» **Task details**
In your reply, repeat the full listing exactly and leave each picture out.

=== Begin Enclosure ===

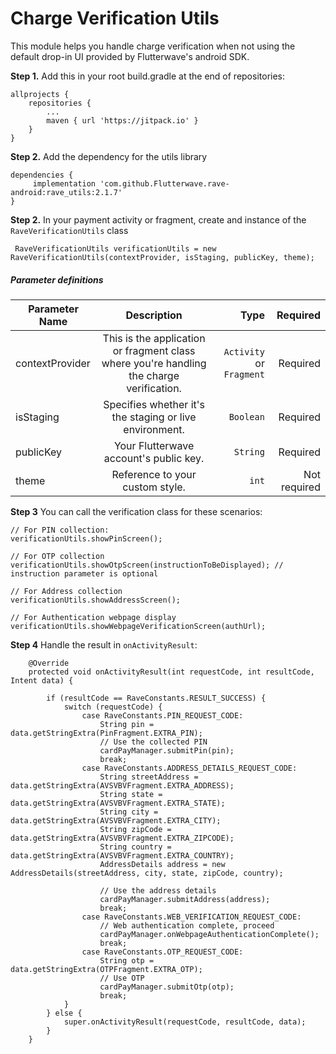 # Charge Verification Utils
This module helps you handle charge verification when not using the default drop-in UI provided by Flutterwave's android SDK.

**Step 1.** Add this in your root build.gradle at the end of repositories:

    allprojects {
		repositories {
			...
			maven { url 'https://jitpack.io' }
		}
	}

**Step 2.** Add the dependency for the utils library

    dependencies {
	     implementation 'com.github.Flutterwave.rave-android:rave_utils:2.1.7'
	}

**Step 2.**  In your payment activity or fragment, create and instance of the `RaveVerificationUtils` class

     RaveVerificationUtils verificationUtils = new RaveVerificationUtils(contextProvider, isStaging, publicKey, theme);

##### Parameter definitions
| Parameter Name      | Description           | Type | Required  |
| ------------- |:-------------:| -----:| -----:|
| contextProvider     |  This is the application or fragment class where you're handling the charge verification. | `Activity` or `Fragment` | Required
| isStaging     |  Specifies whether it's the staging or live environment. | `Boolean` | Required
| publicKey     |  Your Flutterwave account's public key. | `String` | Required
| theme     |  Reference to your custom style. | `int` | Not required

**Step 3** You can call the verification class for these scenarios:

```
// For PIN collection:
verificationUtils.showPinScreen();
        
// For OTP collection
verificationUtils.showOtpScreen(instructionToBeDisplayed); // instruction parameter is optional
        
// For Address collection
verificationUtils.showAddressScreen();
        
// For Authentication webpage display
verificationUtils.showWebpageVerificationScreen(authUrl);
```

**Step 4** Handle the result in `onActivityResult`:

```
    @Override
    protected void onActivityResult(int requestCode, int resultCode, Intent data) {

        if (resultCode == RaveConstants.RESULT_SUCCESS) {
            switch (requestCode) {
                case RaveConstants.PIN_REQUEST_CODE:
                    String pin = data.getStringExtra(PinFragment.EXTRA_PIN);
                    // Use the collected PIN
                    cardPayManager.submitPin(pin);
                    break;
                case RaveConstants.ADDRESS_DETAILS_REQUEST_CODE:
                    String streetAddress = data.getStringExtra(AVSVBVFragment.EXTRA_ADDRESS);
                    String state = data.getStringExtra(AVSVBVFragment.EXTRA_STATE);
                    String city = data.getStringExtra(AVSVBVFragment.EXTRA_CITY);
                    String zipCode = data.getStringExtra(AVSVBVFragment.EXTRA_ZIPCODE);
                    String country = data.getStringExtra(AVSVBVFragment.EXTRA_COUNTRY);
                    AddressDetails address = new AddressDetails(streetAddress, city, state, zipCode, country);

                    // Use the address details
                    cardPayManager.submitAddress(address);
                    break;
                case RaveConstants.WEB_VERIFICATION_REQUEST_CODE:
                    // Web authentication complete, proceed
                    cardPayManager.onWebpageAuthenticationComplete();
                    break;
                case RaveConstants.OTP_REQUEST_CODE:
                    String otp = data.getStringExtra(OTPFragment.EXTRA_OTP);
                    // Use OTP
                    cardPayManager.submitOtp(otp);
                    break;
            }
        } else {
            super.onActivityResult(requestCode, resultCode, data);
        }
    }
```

=== End Enclosure ===

» **Exercise result**
 # Charge Verification Utils
This module helps you handle charge verification when not using the default drop-in UI provided by Flutterwave's android SDK.

**Step 1.** Add this in your root build.gradle at the end of repositories:

    allprojects {
		repositories {
			...
			maven { url 'https://jitpack.io' }
		}
	}

**Step 2.** Add the dependency for the utils library

    dependencies {
	     implementation 'com.github.Flutterwave.rave-android:rave_utils:2.1.7'
	}

**Step 2.**  In your payment activity or fragment, create and instance of the `RaveVerificationUtils` class

     RaveVerificationUtils verificationUtils = new RaveVerificationUtils(contextProvider, isStaging, publicKey, theme);

##### Parameter definitions
| Parameter Name      | Description           | Type | Required  |
| ------------- |:-------------:| -----:| -----:|
| contextProvider     |  This is the application or fragment class where you're handling the charge verification. | `Activity` or `Fragment` | Required
| isStaging     |  Specifies whether it's the staging or live environment. | `Boolean` | Required
| publicKey     |  Your Flutterwave account's public key. | `String` | Required
| theme     |  Reference to your custom style. | `int` | Not required

**Step 3** You can call the verification class for these scenarios:

```
// For PIN collection:
verificationUtils.showPinScreen();
        
// For OTP collection
verificationUtils.showOtpScreen(instructionToBeDisplayed); // instruction parameter is optional
        
// For Address collection
verificationUtils.showAddressScreen();
        
// For Authentication webpage display
verificationUtils.showWebpageVerificationScreen(authUrl);
```

**Step 4** Handle the result in `onActivityResult`:

```
    @Override
    protected void onActivityResult(int requestCode, int resultCode, Intent data) {

        if (resultCode == RaveConstants.RESULT_SUCCESS) {
            switch (requestCode) {
                case RaveConstants.PIN_REQUEST_CODE:
                    String pin = data.getStringExtra(PinFragment.EXTRA_PIN);
                    // Use the collected PIN
                    cardPayManager.submitPin(pin);
                    break;
                case RaveConstants.ADDRESS_DETAILS_REQUEST_CODE:
                    String streetAddress = data.getStringExtra(AVSVBVFragment.EXTRA_ADDRESS);
                    String state = data.getStringExtra(AVSVBVFragment.EXTRA_STATE);
                    String city = data.getStringExtra(AVSVBVFragment.EXTRA_CITY);
                    String zipCode = data.getStringExtra(AVSVBVFragment.EXTRA_ZIPCODE);
                    String country = data.getStringExtra(AVSVBVFragment.EXTRA_COUNTRY);
                    AddressDetails address = new AddressDetails(streetAddress, city, state, zipCode, country);

                    // Use the address details
                    cardPayManager.submitAddress(address);
                    break;
                case RaveConstants.WEB_VERIFICATION_REQUEST_CODE:
                    // Web authentication complete, proceed
                    cardPayManager.onWebpageAuthenticationComplete();
                    break;
                case RaveConstants.OTP_REQUEST_CODE:
                    String otp = data.getStringExtra(OTPFragment.EXTRA_OTP);
                    // Use OTP
                    cardPayManager.submitOtp(otp);
                    break;
            }
        } else {
            super.onActivityResult(requestCode, resultCode, data);
        }
    }
```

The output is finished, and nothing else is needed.